Despite the series of votes this week, a no-deal Brexit remains a real possibility.
In fact, it is still the legal default unless a deal is struck or the EU agrees to extend Article 50.
Many Brexiteers – 308 MPs, in fact – appear to think that this is the best Brexit option. Their assumption seems to be that the UK could trade easily and effectively with the EU and the rest of the world on so-called World Trade Organisation (WTO) terms.
While there has been much commentary as to whether the UK is ready to trade on this basis, the WTO itself has come under minimal scrutiny.
As an organisation that faces challenges on a number of fronts and is often undermined by its own members, the WTO offers little comfort to UK businesses looking to trade internationally for three reasons.
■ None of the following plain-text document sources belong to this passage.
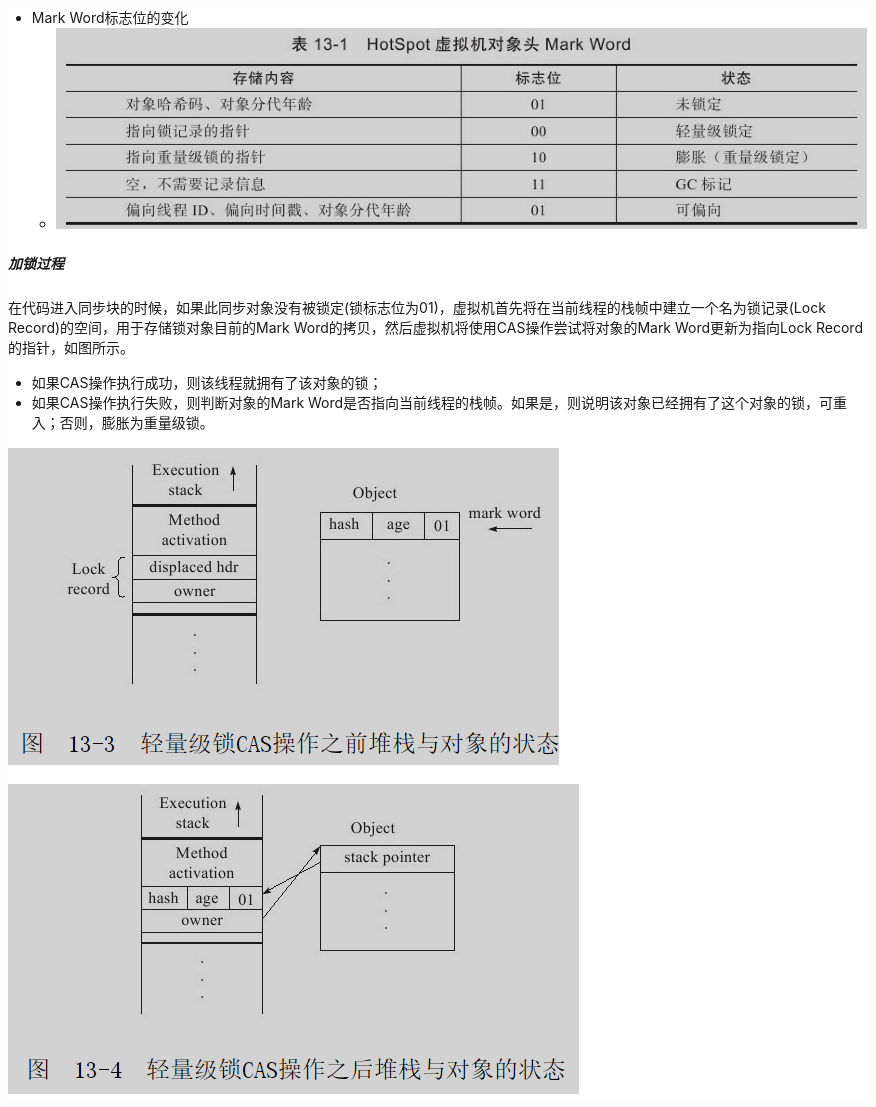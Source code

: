 - Mark Word标志位的变化
  - ![image-20200605194827118](%E7%BA%BF%E7%A8%8B%E5%AE%89%E5%85%A8%E4%B8%8E%E9%94%81%E4%BC%98%E5%8C%96.assets/image-20200605194827118.png)

##### 加锁过程

在代码进入同步块的时候，如果此同步对象没有被锁定(锁标志位为01)，虚拟机首先将在当前线程的栈帧中建立一个名为锁记录(Lock Record)的空间，用于存储锁对象目前的Mark Word的拷贝，然后虚拟机将使用CAS操作尝试将对象的Mark Word更新为指向Lock Record的指针，如图所示。

- 如果CAS操作执行成功，则该线程就拥有了该对象的锁；
- 如果CAS操作执行失败，则判断对象的Mark Word是否指向当前线程的栈帧。如果是，则说明该对象已经拥有了这个对象的锁，可重入；否则，膨胀为重量级锁。

![image-20200605195121162](%E7%BA%BF%E7%A8%8B%E5%AE%89%E5%85%A8%E4%B8%8E%E9%94%81%E4%BC%98%E5%8C%96.assets/image-20200605195121162.png)

![image-20200605195128568](%E7%BA%BF%E7%A8%8B%E5%AE%89%E5%85%A8%E4%B8%8E%E9%94%81%E4%BC%98%E5%8C%96.assets/image-20200605195128568.png)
First, the WTO has ceased to be effective in liberalising trade at a multilateral level. Between 1947 and 1994, eight substantial trade rounds were completed under its predecessor organisation, facilitating an enormous expansion of international commerce.
But since its creation in 1994, the WTO has not successfully concluded a single trade round. Talks on the “Doha round” launched in 2001 have been stalled for a number of years.
In response, WTO members have sought agreements with a narrower scope. They have directed their energies towards establishing regional free trade areas – of which the EU is the most comprehensive example – and agreeing bilateral deals, albeit within the framework of WTO rules.
Little attention has been paid to the status of those 40 or so free trade agreements between the EU and over 70 third countries. The UK government has conceded that only a handful of these agreements will be “rolled over” in time to take effect on 29 March.
Ironically, a number of those countries now playing hardball are the very partners identified as crucial to the UK’s future economic success, such as Japan and Canada. Trading on so-called WTO terms means a loss of preferential access to those markets, as well as to the EU, in addition to increased costs for UK importers of certain goods.
Second, the WTO has made slow progress in liberalising trade in services between its members. Despite the radical shift towards services in industrialised economies, the WTO as an institution has struggled to keep pace.
This is highly significant for the UK, where 40 per cent of exports are in services rather than goods.
WTO members are also yet to agree a set of international rules for e-commerce and digital trade. These gaps in the rule book present significant issues for the future economic success of a UK economy solely reliant on WTO terms as the basis of its trade with the EU and the rest of the world.
Finally, while many have agonised over the role of the European Court of Justice in the UK legal system, the WTO’s own dispute resolution mechanisms is beset by significant issues.
The principle of multilateral dispute resolution under the WTO faces particular pressure from the US at the moment. Just this week, the US trade representative criticised the WTO’s Appellate Body for treating America like “the world’s greatest outlaw”. The US has also been blocking new appointments to the Appellate Body.
Resolving disputes via the WTO remains a lengthy process. On average, it takes around two years to settle a dispute and even then the level of non-compliance remains high. In contrast, the EU free trade agreement with Canada includes a mechanism for the two parties to have disputes settled within 180 days of an arbitration panel being established.
We should acknowledge that UK businesses benefit from a number of trade deals via the EU that both improve market access and regulate a wide range of issues vital for trade in the modern international economy.
For those championing Brexit to set their level of ambition, even in the short term, at trading with the world on WTO terms is inconsistent with their aspirations for global Britain.